What to produce: In the entries below, count the lines that contain the word "collections" and give only that number.

[Data extracted from a collection]
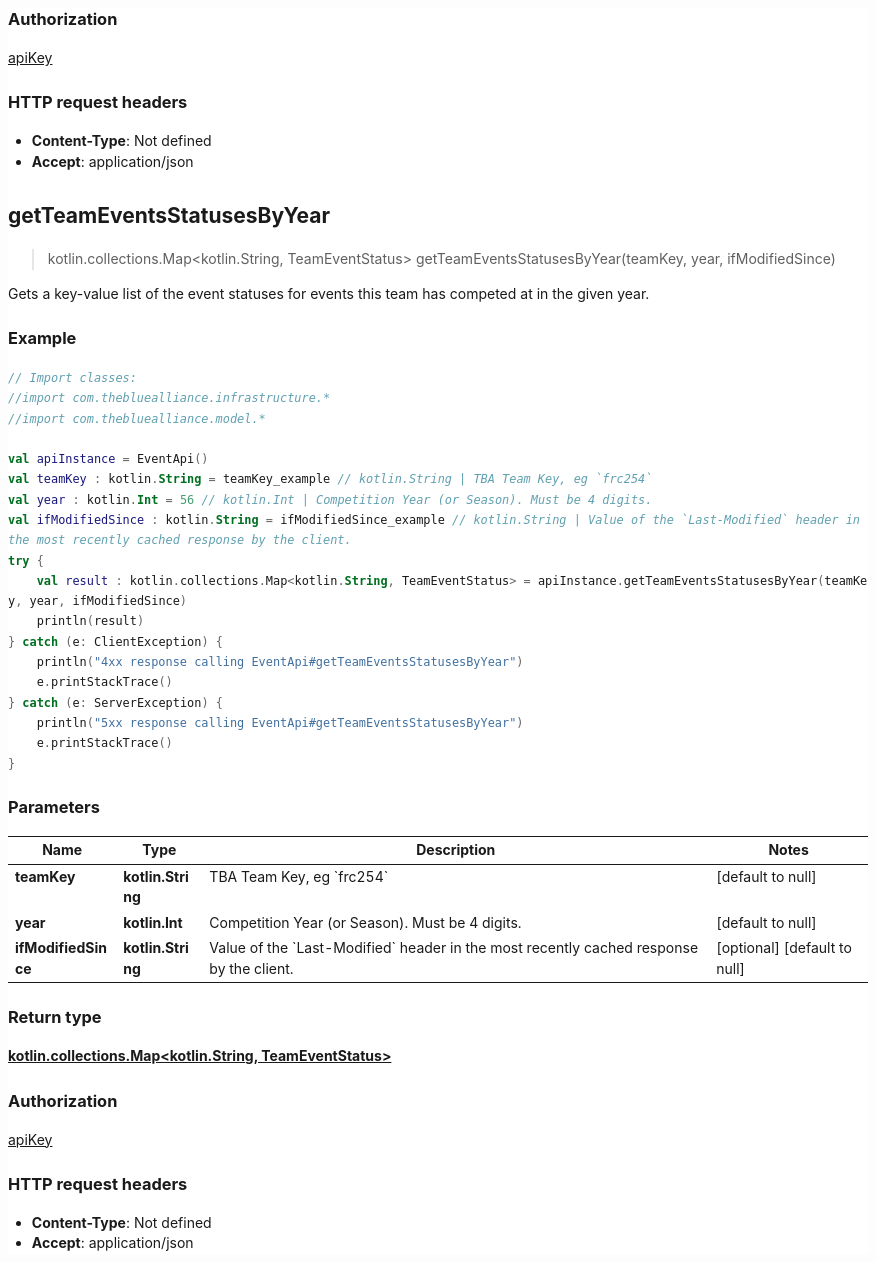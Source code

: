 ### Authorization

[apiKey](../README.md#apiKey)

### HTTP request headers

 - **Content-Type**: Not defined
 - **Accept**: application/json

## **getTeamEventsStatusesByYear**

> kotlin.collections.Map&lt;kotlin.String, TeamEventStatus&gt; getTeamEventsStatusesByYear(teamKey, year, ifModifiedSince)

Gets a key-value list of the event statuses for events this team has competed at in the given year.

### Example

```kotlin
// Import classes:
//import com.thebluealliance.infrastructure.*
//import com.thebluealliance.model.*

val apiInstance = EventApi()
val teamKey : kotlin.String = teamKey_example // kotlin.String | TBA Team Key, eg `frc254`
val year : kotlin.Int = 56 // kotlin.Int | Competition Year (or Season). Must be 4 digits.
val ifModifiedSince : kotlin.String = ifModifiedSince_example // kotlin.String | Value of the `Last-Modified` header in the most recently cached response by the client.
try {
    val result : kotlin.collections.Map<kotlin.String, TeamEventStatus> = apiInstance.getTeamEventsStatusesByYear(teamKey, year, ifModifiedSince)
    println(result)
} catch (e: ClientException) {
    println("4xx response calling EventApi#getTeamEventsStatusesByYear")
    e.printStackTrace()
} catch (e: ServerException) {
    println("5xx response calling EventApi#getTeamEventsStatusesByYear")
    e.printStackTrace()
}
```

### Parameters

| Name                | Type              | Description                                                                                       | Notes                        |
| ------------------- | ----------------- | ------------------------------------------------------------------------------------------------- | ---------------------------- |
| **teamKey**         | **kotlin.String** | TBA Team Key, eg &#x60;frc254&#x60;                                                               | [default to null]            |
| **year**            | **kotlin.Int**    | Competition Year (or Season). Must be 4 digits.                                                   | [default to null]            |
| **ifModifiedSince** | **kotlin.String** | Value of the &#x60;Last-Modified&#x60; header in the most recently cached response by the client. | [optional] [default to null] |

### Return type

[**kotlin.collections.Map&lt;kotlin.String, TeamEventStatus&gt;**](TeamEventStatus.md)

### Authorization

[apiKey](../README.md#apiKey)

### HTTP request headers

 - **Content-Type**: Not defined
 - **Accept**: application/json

Solution for this task: 3